Through the last fifteen years of being involved in the Indian community and interacting with many non-Indian, Western,and white women who struggle with relationships and commitments with their Indian boyfriends, I share the top three mistakes that most of these women make while trying to overcome the challenges of acceptance from their Indian boyfriend or to-be's family.
To many Westerners, the statement “I love you” often stands for a long-term commitment.
That is one reason why many American programs broach the hard choices people make and situations that arise when one partner says “I love you” and the other isn’t ready to say it yet.
This being said, when most American [women] hear the words “I love you,” they take this very seriously.
Due to mistake number one, she believes the man will do anything and everything in his power to create a long term commitment which will sooner than later evolve into marriage.
The problem is that in many Indian families, many may still believe love comes after marriage.
This is of course due to the arranged marriage which is prevalent among many segments of Indian society regardless of geography.
Thinking of this from the point of view of the Indian’s relationship with you, keep in mind he may hold back physical and emotional forms of affection as well as verbal confirmations of love.
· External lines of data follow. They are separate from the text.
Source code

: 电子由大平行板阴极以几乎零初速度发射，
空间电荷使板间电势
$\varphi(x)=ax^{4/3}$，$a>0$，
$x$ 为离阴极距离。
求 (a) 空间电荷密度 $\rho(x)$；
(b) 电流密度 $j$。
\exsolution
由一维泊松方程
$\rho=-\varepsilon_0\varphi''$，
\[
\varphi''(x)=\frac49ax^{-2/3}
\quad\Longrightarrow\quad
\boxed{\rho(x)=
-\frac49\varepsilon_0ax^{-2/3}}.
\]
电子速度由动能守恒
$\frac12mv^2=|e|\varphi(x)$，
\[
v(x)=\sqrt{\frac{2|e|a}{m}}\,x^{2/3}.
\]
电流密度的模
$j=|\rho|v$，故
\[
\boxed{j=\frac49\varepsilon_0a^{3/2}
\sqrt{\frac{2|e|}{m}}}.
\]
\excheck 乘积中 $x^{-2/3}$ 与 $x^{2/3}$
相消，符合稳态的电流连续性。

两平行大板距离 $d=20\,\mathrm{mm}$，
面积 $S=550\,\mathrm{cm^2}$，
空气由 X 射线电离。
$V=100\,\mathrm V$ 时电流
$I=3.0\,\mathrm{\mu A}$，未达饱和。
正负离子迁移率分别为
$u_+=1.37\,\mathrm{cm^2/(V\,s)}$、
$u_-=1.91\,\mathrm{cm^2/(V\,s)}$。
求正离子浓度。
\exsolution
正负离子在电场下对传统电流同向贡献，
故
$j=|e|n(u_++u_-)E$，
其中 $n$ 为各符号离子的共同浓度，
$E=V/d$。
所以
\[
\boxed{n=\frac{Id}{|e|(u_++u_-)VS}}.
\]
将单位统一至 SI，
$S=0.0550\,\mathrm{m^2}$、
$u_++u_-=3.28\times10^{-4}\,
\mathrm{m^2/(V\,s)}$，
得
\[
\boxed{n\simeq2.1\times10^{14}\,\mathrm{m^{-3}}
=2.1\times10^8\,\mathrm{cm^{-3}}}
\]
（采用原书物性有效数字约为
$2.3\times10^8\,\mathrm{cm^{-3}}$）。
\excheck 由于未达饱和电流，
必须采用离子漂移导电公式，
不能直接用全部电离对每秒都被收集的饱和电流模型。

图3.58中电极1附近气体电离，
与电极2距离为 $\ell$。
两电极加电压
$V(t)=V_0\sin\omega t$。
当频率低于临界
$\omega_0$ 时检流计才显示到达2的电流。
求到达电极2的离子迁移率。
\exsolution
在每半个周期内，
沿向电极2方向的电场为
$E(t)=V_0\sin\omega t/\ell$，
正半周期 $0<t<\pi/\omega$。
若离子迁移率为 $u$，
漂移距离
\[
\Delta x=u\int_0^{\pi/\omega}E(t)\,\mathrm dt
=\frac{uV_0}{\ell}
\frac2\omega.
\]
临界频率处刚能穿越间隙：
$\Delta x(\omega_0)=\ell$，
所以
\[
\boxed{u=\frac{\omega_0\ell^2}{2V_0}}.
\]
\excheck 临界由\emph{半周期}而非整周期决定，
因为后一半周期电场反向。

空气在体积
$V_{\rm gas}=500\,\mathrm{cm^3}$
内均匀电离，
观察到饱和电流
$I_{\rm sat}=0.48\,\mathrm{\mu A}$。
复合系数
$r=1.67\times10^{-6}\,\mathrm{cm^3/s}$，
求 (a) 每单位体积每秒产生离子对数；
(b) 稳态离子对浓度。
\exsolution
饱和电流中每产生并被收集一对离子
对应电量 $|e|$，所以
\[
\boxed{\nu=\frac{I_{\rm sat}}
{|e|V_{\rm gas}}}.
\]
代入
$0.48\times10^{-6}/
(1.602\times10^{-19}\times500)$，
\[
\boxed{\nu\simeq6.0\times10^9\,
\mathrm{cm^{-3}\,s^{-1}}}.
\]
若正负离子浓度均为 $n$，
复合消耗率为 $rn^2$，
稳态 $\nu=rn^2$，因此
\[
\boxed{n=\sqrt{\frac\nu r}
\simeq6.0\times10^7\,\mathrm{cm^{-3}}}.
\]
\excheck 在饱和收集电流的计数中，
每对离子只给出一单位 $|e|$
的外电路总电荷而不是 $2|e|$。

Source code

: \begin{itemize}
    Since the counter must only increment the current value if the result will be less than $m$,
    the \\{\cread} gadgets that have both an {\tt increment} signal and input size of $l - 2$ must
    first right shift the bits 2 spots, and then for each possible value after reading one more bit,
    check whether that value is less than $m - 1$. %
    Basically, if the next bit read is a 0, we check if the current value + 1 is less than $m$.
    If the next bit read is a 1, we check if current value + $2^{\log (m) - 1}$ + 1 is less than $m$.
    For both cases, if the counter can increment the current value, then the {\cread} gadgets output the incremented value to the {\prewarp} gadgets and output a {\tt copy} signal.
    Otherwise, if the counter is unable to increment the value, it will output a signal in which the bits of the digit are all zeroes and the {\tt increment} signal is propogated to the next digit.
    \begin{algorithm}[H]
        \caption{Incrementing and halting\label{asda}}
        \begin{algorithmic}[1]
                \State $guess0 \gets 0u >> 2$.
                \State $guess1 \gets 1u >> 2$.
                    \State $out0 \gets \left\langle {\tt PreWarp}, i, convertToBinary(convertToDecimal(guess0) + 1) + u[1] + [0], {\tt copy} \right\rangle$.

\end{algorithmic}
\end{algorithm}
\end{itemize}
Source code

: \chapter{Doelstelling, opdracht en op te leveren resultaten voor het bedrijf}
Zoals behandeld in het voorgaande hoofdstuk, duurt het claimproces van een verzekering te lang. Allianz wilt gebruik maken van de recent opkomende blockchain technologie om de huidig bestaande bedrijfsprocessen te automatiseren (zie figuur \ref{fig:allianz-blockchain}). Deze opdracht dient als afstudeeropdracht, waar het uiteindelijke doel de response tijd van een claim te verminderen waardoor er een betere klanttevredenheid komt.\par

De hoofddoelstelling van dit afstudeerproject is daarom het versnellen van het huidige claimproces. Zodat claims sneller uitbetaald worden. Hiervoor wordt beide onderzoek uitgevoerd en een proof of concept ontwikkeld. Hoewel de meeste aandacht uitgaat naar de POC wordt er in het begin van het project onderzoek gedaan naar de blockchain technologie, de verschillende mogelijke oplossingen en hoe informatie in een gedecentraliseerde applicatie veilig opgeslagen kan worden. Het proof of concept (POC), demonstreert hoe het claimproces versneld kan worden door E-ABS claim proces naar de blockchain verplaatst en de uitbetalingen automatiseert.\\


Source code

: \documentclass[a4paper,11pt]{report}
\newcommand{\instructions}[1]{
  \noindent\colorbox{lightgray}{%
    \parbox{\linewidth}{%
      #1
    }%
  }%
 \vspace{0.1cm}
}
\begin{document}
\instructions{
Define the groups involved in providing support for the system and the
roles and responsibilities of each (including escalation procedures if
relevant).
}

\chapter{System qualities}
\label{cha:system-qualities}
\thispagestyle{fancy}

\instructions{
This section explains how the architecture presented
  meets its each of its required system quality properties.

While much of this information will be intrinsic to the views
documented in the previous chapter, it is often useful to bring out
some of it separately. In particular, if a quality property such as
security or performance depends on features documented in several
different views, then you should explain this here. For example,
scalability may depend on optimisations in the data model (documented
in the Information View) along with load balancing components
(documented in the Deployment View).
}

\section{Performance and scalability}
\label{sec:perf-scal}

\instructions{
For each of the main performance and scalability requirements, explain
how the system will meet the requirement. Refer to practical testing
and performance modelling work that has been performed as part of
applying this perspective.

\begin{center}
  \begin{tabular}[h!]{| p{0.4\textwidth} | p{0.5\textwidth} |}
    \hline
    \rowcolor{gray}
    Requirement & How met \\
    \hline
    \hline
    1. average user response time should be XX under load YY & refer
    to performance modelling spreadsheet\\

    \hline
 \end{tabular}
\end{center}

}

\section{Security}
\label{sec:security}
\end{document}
In fact, many Indian guys who really do love you will withhold this out of respect for you and wanting to reserve these special occasions for after tying the knot.
The problem here is that, in many Indian’s minds, they may not commit to any of these forms of affection until their parents have given the go-ahead.
His relationship with you in this case, is not separate from his relationship with his family in that way.
When his family accepts you; you are now family, so in his mind he is more willing to be open and available to you.
Due to the upsurge of the Internet, the incidence of cross-cultural love affairs takes place without the two people ever interacting face to face (in person as compared to Skype, which is not the same).